One of my favorites is Thomas Cranmer, the first Archbishop of Canterbury, under Kings Henry VIII and Edward VI. In his magisterial biography, Diarmaid MacCulloch traces Cranmer’s development from conservative Catholic, to fiery Protestant, to something in between the two. When it came time to respond to charges of heresy, the Archbishop recanted and tried to save his life. And then, reversing himself yet again, he rejected his own handwritten recantation. Set alight with dry faggots around his feet as can be seen in John Foxe’s memorable woodcut from his Acts and Monuments, the elderly Cranmer insisted on thrusting his right hand into the fire in an attempt to purify that portion of his anatomy which had committed the most perfidious act.

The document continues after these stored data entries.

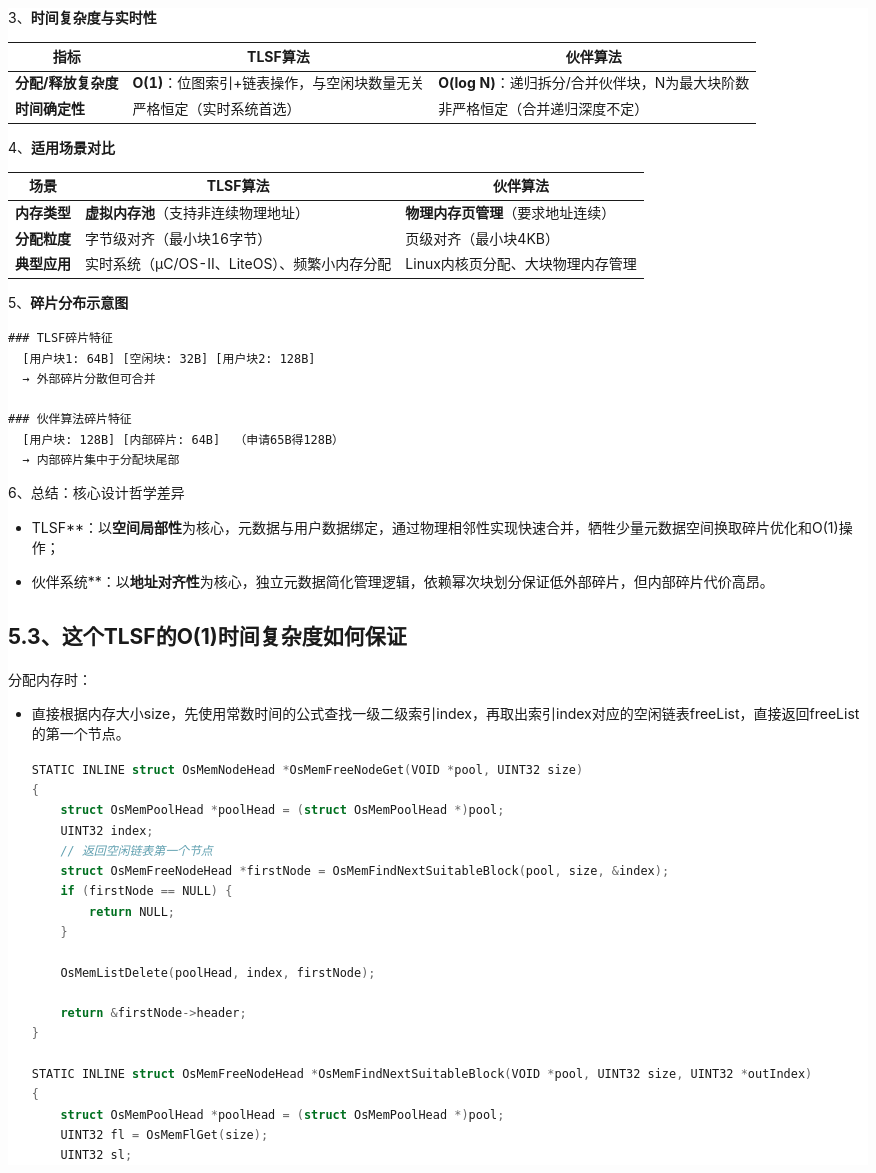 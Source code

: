 
3、**时间复杂度与实时性**

| **指标**            | **TLSF算法**                                  | **伙伴算法**                                     |
| ------------------- | --------------------------------------------- | ------------------------------------------------ |
| **分配/释放复杂度** | **O(1)**：位图索引+链表操作，与空闲块数量无关 | **O(log N)**：递归拆分/合并伙伴块，N为最大块阶数 |
| **时间确定性**      | 严格恒定（实时系统首选）                      | 非严格恒定（合并递归深度不定）                   |



4、**适用场景对比**

| **场景**     | **TLSF算法**                                 | **伙伴算法**                       |
| ------------ | -------------------------------------------- | ---------------------------------- |
| **内存类型** | **虚拟内存池**（支持非连续物理地址）         | **物理内存页管理**（要求地址连续） |
| **分配粒度** | 字节级对齐（最小块16字节）                   | 页级对齐（最小块4KB）              |
| **典型应用** | 实时系统（μC/OS-II、LiteOS）、频繁小内存分配 | Linux内核页分配、大块物理内存管理  |


5、**碎片分布示意图**

```
### TLSF碎片特征
  [用户块1: 64B] [空闲块: 32B] [用户块2: 128B]  
  → 外部碎片分散但可合并

### 伙伴算法碎片特征
  [用户块: 128B] [内部碎片: 64B]  （申请65B得128B）
  → 内部碎片集中于分配块尾部
```



6、总结：核心设计哲学差异

* TLSF**：以**空间局部性**为核心，元数据与用户数据绑定，通过物理相邻性实现快速合并，牺牲少量元数据空间换取碎片优化和O(1)操作；

* 伙伴系统**：以**地址对齐性**为核心，独立元数据简化管理逻辑，依赖幂次块划分保证低外部碎片，但内部碎片代价高昂。



## 5.3、这个TLSF的O(1)时间复杂度如何保证

分配内存时：

* 直接根据内存大小size，先使用常数时间的公式查找一级二级索引index，再取出索引index对应的空闲链表freeList，直接返回freeList的第一个节点。

  ```c
  STATIC INLINE struct OsMemNodeHead *OsMemFreeNodeGet(VOID *pool, UINT32 size)
  {
      struct OsMemPoolHead *poolHead = (struct OsMemPoolHead *)pool;
      UINT32 index;
      // 返回空闲链表第一个节点
      struct OsMemFreeNodeHead *firstNode = OsMemFindNextSuitableBlock(pool, size, &index);
      if (firstNode == NULL) {
          return NULL;
      }
  
      OsMemListDelete(poolHead, index, firstNode);
  
      return &firstNode->header;
  }
  
  STATIC INLINE struct OsMemFreeNodeHead *OsMemFindNextSuitableBlock(VOID *pool, UINT32 size, UINT32 *outIndex)
  {
      struct OsMemPoolHead *poolHead = (struct OsMemPoolHead *)pool;
      UINT32 fl = OsMemFlGet(size);
      UINT32 sl;
  ``` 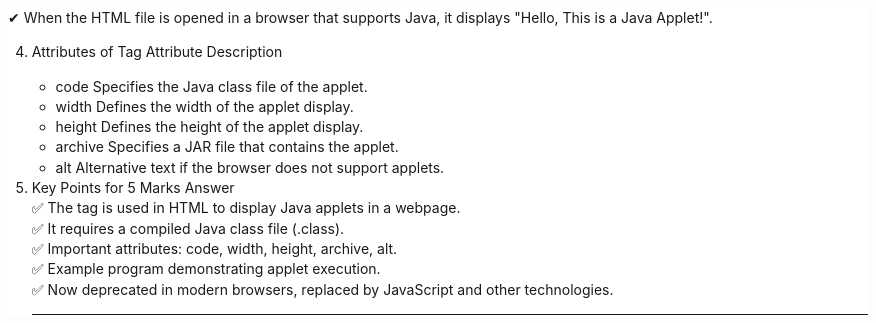 ✔ When the HTML file is opened in a browser that supports Java, it displays "Hello, This is a Java Applet!".

4. Attributes of <applet> Tag
   Attribute Description
   - code Specifies the Java class file of the applet.
   - width Defines the width of the applet display.
   - height Defines the height of the applet display.
   - archive Specifies a JAR file that contains the applet.
   - alt Alternative text if the browser does not support applets.
5. Key Points for 5 Marks Answer  
   ✅ The <applet> tag is used in HTML to display Java applets in a webpage.  
   ✅ It requires a compiled Java class file (.class).  
   ✅ Important attributes: code, width, height, archive, alt.  
   ✅ Example program demonstrating applet execution.  
   ✅ Now deprecated in modern browsers, replaced by JavaScript and other technologies.
---

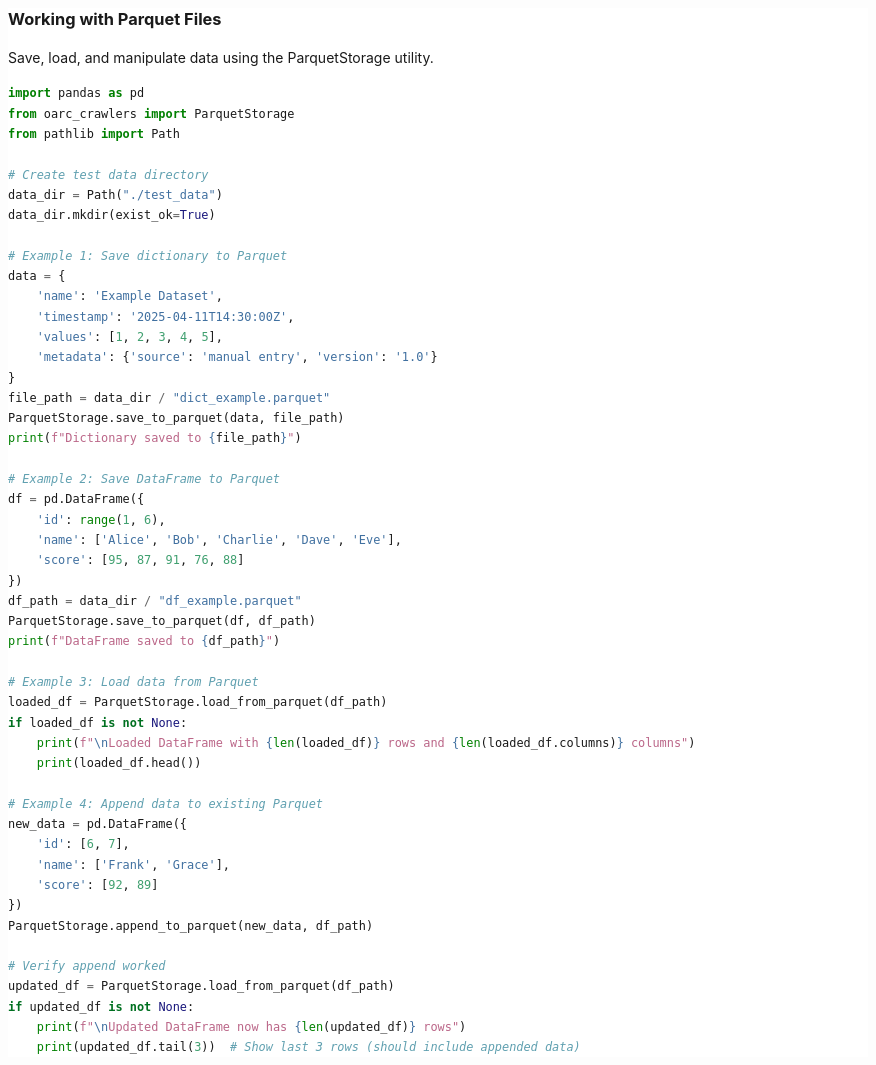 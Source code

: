 ### Working with Parquet Files

Save, load, and manipulate data using the ParquetStorage utility.

```python
import pandas as pd
from oarc_crawlers import ParquetStorage
from pathlib import Path

# Create test data directory
data_dir = Path("./test_data")
data_dir.mkdir(exist_ok=True)

# Example 1: Save dictionary to Parquet
data = {
    'name': 'Example Dataset',
    'timestamp': '2025-04-11T14:30:00Z',
    'values': [1, 2, 3, 4, 5],
    'metadata': {'source': 'manual entry', 'version': '1.0'}
}
file_path = data_dir / "dict_example.parquet"
ParquetStorage.save_to_parquet(data, file_path)
print(f"Dictionary saved to {file_path}")

# Example 2: Save DataFrame to Parquet
df = pd.DataFrame({
    'id': range(1, 6),
    'name': ['Alice', 'Bob', 'Charlie', 'Dave', 'Eve'],
    'score': [95, 87, 91, 76, 88]
})
df_path = data_dir / "df_example.parquet"
ParquetStorage.save_to_parquet(df, df_path)
print(f"DataFrame saved to {df_path}")

# Example 3: Load data from Parquet
loaded_df = ParquetStorage.load_from_parquet(df_path)
if loaded_df is not None:
    print(f"\nLoaded DataFrame with {len(loaded_df)} rows and {len(loaded_df.columns)} columns")
    print(loaded_df.head())

# Example 4: Append data to existing Parquet
new_data = pd.DataFrame({
    'id': [6, 7],
    'name': ['Frank', 'Grace'],
    'score': [92, 89]
})
ParquetStorage.append_to_parquet(new_data, df_path)

# Verify append worked
updated_df = ParquetStorage.load_from_parquet(df_path)
if updated_df is not None:
    print(f"\nUpdated DataFrame now has {len(updated_df)} rows")
    print(updated_df.tail(3))  # Show last 3 rows (should include appended data)
```
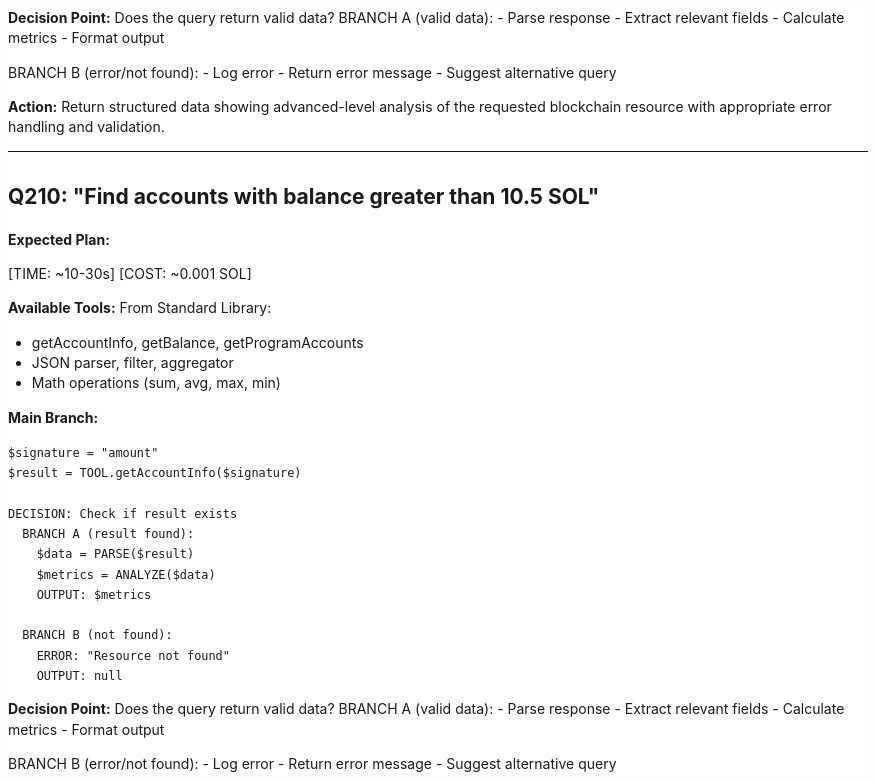 **Decision Point:** Does the query return valid data?
  BRANCH A (valid data):
    - Parse response
    - Extract relevant fields
    - Calculate metrics
    - Format output

  BRANCH B (error/not found):
    - Log error
    - Return error message
    - Suggest alternative query

**Action:**
Return structured data showing advanced-level analysis of the requested blockchain resource with appropriate error handling and validation.

---

## Q210: "Find accounts with balance greater than 10.5 SOL"

**Expected Plan:**

[TIME: ~10-30s] [COST: ~0.001 SOL]

**Available Tools:**
From Standard Library:
  - getAccountInfo, getBalance, getProgramAccounts
  - JSON parser, filter, aggregator
  - Math operations (sum, avg, max, min)

**Main Branch:**
```
$signature = "amount"
$result = TOOL.getAccountInfo($signature)

DECISION: Check if result exists
  BRANCH A (result found):
    $data = PARSE($result)
    $metrics = ANALYZE($data)
    OUTPUT: $metrics

  BRANCH B (not found):
    ERROR: "Resource not found"
    OUTPUT: null
```

**Decision Point:** Does the query return valid data?
  BRANCH A (valid data):
    - Parse response
    - Extract relevant fields
    - Calculate metrics
    - Format output

  BRANCH B (error/not found):
    - Log error
    - Return error message
    - Suggest alternative query
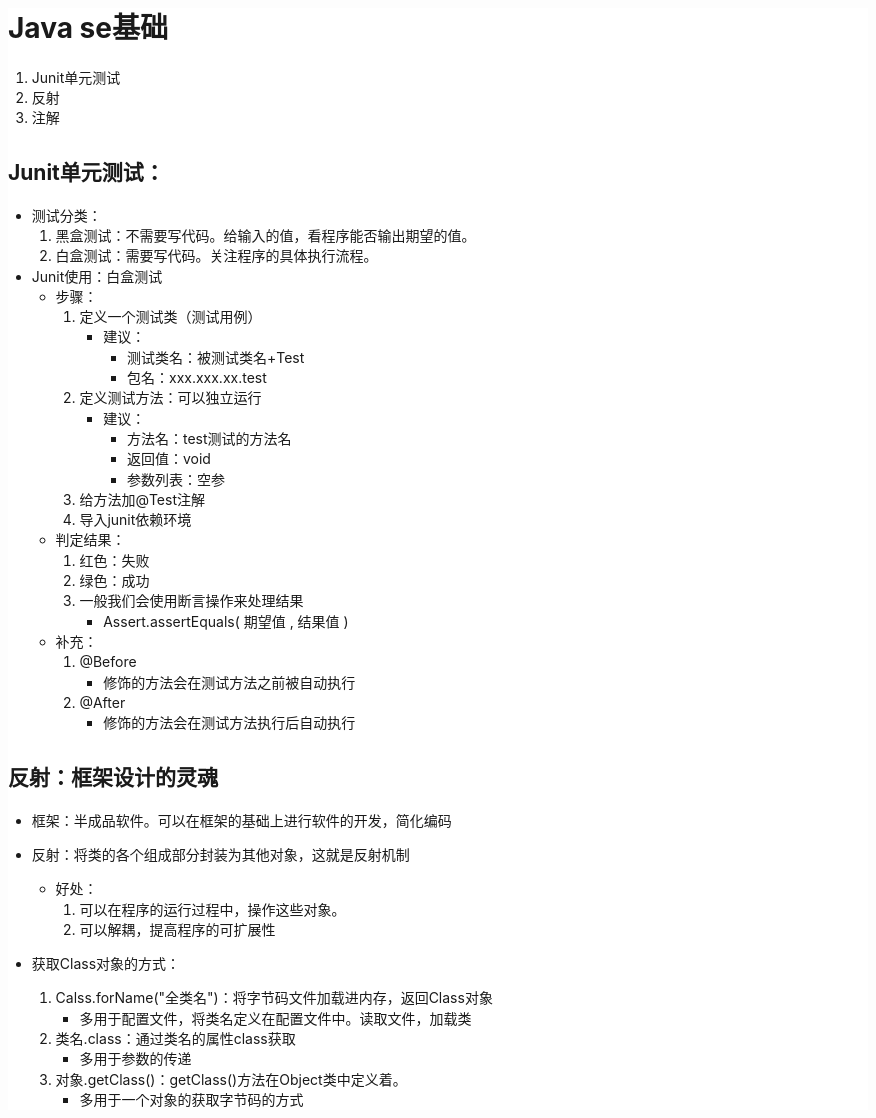 # Java se基础

1. Junit单元测试
2. 反射
3. 注解

## Junit单元测试：

* 测试分类：
  1. 黑盒测试：不需要写代码。给输入的值，看程序能否输出期望的值。
  2. 白盒测试：需要写代码。关注程序的具体执行流程。
* Junit使用：白盒测试
  * 步骤：
    1. 定义一个测试类（测试用例）
       * 建议：
         * 测试类名：被测试类名+Test
         * 包名：xxx.xxx.xx.test
    2. 定义测试方法：可以独立运行
       * 建议：
         * 方法名：test测试的方法名
         * 返回值：void
         * 参数列表：空参
    3. 给方法加@Test注解
    4. 导入junit依赖环境
  * 判定结果：
    1. 红色：失败
    2. 绿色：成功
    3. 一般我们会使用断言操作来处理结果
       * Assert.assertEquals( 期望值 , 结果值 )
  * 补充：
  	1. @Before	
  		* 修饰的方法会在测试方法之前被自动执行
  	2. @After
  		* 修饰的方法会在测试方法执行后自动执行

## 反射：框架设计的灵魂

* 框架：半成品软件。可以在框架的基础上进行软件的开发，简化编码

* 反射：将类的各个组成部分封装为其他对象，这就是反射机制
	* 好处：
		1. 可以在程序的运行过程中，操作这些对象。
		2. 可以解耦，提高程序的可扩展性
	
* 获取Class对象的方式：

	1. Calss.forName("全类名")：将字节码文件加载进内存，返回Class对象
		* 多用于配置文件，将类名定义在配置文件中。读取文件，加载类
	2. 类名.class：通过类名的属性class获取
		* 多用于参数的传递
	3. 对象.getClass()：getClass()方法在Object类中定义着。
		* 多用于一个对象的获取字节码的方式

The irony, of course, is that it is from that particular hand that we have today probably the greatest single liturgy in the English language—that which remains the essential skeleton for the Book of Common Prayer.

Cranmer is like so many of the characters that we have portrayed in the pages of the Scriptures—entirely human to the point of breaking at times, while also having that quality which allows Christ’s light to shine through. In fact, I would suggest, it is the quirks, the foibles, of our humanity which oftentimes endear us to one another and make us lifelike. When I hear students talking in hushed, almost reverent, tones about Henri Nouwen and his insightful writing on the journey of faith, I usually find myself chortling inside, remembering the little man who typically came huffing and puffing into a room, hair askew, only half-wrapped up against the Canadian winter winds, looking for his glasses while someone brought him a glass of wine to warm him from the chill outside. Invariably, he would forget where the glass was placed and oftentimes wind up knocking it to the floor, only to say something like, “O, damn. I’ve done it again!” Of such clay are saints oftentimes made.